I find several aspects of the book particularly interesting. One is the remarkable level of detail and context that Hofstadter is able to provide for the positions and interpretive orientations of the three primary historians whom he discusses. This is a level of scholarship that seems remarkably deep by contemporary standards. Second, Hofstadter spends a good deal of effort towards making sense of each historian's career in terms of his social and geographical origins. The fact that each of these men were born in the "West" -- really the Midwest -- is an important part of their intellectual development and the ways in which their thought unfolded. Finally, Hofstadter takes each historian seriously but critically; he gives rigorous efforts to the work of tracing out the ways in which their views go wrong, as well as the valid insights that they express.
Another interesting aspect of Hofstadter's approach is the emphasis he gives to "modernity" as a theme for these early twentieth-century historians.
What was happening, in effect, was that a modern critical intelligentsia was emerging in the United States.
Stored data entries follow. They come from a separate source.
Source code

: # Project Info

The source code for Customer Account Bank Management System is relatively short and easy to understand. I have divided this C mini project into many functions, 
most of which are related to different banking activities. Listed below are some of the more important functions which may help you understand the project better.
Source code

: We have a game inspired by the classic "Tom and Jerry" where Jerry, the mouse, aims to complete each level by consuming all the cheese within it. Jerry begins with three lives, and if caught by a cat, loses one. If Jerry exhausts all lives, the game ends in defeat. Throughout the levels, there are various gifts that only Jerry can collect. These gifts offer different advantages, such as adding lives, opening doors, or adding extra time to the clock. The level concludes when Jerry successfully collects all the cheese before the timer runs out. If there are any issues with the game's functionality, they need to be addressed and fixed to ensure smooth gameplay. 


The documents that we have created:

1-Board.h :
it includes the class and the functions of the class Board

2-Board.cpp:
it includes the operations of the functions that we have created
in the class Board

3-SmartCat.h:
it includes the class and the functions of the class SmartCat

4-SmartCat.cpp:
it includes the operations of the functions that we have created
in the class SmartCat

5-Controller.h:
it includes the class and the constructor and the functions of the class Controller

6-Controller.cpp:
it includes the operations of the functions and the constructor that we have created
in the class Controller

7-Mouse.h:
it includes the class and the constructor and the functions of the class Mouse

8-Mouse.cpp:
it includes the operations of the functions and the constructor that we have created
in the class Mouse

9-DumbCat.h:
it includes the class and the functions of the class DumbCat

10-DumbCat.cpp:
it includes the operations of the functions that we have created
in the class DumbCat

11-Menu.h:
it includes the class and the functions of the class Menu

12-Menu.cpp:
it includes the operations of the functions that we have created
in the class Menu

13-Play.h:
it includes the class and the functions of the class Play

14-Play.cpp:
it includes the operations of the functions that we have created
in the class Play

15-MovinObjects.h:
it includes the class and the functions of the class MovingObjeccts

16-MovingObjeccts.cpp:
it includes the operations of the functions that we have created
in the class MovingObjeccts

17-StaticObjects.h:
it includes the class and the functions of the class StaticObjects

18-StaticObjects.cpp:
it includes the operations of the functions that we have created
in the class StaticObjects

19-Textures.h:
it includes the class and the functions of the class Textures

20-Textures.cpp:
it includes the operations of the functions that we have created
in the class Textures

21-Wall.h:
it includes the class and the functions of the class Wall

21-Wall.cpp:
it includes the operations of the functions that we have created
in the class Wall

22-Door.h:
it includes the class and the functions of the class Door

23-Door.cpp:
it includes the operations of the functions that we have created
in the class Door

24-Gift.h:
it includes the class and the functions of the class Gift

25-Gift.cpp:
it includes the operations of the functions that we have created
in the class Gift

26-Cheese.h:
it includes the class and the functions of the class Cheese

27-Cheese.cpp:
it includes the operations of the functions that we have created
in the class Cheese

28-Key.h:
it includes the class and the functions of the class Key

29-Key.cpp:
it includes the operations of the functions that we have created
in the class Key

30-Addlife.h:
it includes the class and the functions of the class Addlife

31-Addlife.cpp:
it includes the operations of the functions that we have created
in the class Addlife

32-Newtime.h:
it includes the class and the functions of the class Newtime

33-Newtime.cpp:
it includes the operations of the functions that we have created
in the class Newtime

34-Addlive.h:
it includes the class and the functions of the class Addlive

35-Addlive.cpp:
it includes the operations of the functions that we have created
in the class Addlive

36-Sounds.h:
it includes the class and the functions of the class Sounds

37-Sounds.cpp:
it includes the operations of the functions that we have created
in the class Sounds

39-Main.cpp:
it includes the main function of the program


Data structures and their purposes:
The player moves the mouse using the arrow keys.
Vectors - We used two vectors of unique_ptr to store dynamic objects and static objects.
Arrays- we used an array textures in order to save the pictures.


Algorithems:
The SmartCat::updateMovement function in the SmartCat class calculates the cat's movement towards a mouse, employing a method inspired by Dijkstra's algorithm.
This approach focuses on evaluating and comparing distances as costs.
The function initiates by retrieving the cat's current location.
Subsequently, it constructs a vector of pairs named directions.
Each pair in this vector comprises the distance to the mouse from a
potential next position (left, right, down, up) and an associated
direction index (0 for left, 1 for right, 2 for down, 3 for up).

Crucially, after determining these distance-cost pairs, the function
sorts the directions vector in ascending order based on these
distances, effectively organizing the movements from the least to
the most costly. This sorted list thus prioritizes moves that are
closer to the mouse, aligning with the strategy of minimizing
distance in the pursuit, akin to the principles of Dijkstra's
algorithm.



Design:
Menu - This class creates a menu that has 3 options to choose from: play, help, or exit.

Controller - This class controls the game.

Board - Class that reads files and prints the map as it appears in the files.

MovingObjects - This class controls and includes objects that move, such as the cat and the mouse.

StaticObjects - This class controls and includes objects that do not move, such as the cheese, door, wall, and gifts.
Modernism, in thought as in art, was dawning upon the American mind. Beard's book on the Constitution fittingly appeared in the same year as the New York Armory show -- an event that was far more shocking to the world of art than Beard's book was to scholars....The rebels against formalism were trying to assert, above everything else, that all things are related, that all things change, and that all things should therefore be explained historically rather than deductively. And for the most part, they were concerned with knowledge as a rationale for social action, not for passivity. (185)Of the three historians I find Hofstadter's discussion of Charles Beard the most interesting. Beard's approach to the framing and adoption of the Constitution is in terms very consistent with Marx's economic interpretation of politics and the state -- perhaps even more mechanistic than Marx himself, who leaves room for substantial nuance between interest and political ideas in The Eighteenth Brumaire of Louis Bonaparte. Beard traces the workings of financial interests on the positions of various of the Founding Fathers of the constitutional process, and gives the clear implication that interest prevails. Here again, the point is that interests and ideas cannot be fully separated. Hofstadter writes:
In 1913 Beard found nothing in the ideas of the Founding Fathers that made him feel as close to basic realities as the old Treasury Department records he had enterprising lay turned up. For all the amplitude and moral intensity of political thought in the Revolutionary era, he seems to have believed it's residue was not fundamentally important for the Constitution. (246-247)The topic of scientific objectivity mentioned above comes up as well in Hofstadter's discussion of Beard's early struggles with this issue:
Historical science demanded that the historian, whatever his role as a citizen, should be a detached investigator, seeking the truth for truth's sake. Beard was rationalist enough to respond to this scientific note in Powell, and even in his Oxford days we can see in him an uncomfortable duality that was always to haunt him -- a duality between the aseptic ideal of scientific inquiry and his social passions. (179)Beard's own passions were clear:
Beard had sworn in 1900 that he would never stop agitating "till the workers who bear upon their shoulders the burden of the world should realize the identity of their own interests and rise to take possession of the means of life". (179)The book warrants close reading. This is another of the books published a half century ago that still have light to shed on our current predicaments in understanding our own unfolding history -- not antiquarian but very contemporary.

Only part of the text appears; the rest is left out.